R/make_triangles.R

#' @title
#' Make Triangles
#'
#' @description
#' Convert triangles in tall format to a list of triangles in triangular format
#'
#' @details
#' Returns a list of data.table objects
#'
#' @param transactions A data.table of with at least columns {TransactionID, TransactionDate, CustomerID}
#' @param format How should the triangles be returned? Either "tall" (a data.table) or "triangular" (a list of data.tables)
#' @param minLeftOrigin See ?triangle_skeleton
#' @param originLength See ?triangle_skeleton
#' @param rowDev See ?triangle_skeleton
#' @param colDev See ?triangle_skeleton
#' @param lastValuationDate See ?triangle_skeleton
#' @param fromMinLeftOrigin See ?triangle_skeleton
#' @param initialAge See ?triangle_skeleton
#' @param colsFinancial What financial columns in \code{transactions} should generate triangles? Default="auto" guesses
#' @param verbose Should progress details be displayed?

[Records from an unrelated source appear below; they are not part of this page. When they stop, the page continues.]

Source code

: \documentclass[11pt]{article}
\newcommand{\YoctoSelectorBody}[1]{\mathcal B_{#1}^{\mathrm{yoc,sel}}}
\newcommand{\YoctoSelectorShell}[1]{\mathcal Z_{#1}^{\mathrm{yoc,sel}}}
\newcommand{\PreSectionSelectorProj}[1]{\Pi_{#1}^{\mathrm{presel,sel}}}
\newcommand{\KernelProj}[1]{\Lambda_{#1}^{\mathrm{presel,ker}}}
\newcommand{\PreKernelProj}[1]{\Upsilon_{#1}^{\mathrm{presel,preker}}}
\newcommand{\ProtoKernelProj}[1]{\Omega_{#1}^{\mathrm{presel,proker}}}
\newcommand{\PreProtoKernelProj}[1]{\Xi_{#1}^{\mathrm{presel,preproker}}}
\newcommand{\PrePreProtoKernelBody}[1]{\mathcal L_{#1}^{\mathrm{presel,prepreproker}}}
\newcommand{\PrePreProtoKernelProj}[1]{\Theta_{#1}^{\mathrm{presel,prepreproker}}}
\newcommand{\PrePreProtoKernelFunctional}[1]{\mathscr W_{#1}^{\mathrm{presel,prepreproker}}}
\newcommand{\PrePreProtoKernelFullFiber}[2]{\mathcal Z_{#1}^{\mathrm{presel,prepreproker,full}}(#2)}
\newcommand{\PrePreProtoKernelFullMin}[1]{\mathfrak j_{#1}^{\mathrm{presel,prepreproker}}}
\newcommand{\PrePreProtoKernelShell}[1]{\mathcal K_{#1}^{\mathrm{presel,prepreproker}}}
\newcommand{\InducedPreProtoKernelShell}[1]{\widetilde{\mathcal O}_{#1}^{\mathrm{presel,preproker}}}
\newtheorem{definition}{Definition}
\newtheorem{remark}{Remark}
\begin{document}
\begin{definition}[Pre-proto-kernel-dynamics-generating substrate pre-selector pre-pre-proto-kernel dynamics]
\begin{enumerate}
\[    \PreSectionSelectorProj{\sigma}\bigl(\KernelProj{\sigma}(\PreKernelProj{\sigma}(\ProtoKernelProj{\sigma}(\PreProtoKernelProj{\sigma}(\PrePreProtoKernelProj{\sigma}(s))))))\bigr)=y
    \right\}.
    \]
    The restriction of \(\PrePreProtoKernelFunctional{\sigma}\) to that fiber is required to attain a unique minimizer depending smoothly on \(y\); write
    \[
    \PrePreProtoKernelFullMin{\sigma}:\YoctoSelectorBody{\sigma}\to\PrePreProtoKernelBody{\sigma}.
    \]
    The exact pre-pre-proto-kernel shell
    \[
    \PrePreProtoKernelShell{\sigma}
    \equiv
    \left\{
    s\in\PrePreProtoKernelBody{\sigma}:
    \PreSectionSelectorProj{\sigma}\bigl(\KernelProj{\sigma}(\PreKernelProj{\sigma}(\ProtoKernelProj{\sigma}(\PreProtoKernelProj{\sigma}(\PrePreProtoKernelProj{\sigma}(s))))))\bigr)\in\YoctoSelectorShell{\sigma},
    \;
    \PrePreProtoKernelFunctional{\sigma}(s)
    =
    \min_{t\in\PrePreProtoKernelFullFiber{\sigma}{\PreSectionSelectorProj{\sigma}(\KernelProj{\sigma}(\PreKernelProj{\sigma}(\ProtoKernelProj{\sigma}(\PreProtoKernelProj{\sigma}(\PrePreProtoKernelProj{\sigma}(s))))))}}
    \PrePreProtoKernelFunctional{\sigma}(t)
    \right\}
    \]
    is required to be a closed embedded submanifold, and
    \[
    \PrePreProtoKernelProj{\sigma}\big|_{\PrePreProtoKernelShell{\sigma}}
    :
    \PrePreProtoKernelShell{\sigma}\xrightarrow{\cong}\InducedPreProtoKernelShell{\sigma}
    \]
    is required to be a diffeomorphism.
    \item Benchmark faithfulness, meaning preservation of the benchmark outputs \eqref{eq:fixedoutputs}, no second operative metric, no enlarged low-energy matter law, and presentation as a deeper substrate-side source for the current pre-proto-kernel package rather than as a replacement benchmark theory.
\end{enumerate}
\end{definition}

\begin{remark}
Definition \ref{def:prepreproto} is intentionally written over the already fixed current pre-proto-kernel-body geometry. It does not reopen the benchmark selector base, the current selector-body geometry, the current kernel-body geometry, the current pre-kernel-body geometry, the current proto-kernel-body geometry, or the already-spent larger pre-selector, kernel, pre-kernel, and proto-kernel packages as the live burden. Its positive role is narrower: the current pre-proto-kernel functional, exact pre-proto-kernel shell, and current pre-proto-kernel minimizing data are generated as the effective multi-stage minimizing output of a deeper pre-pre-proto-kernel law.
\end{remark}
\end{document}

#' @param colCustomerID Name of column representing customer id. Default="CustomerID"
#' @param colTransactionDate Name of column representing transaction date Default="TransactionDate"
#' @param method One of {"static", "dynamic"}. If static, Age x is relative to the beginning of the cohort. If dynamic,
#' Age x is relative to the acquisition date of each customer
#'
#' @export
#' @import data.table
#'
#' @examples
#' library(data.table)
#'
#' set.seed(2357)
#' transactions <- sample_transactions(3, minDate=as.Date("2010-1-1"), maxDate=as.Date("2015-12-31"))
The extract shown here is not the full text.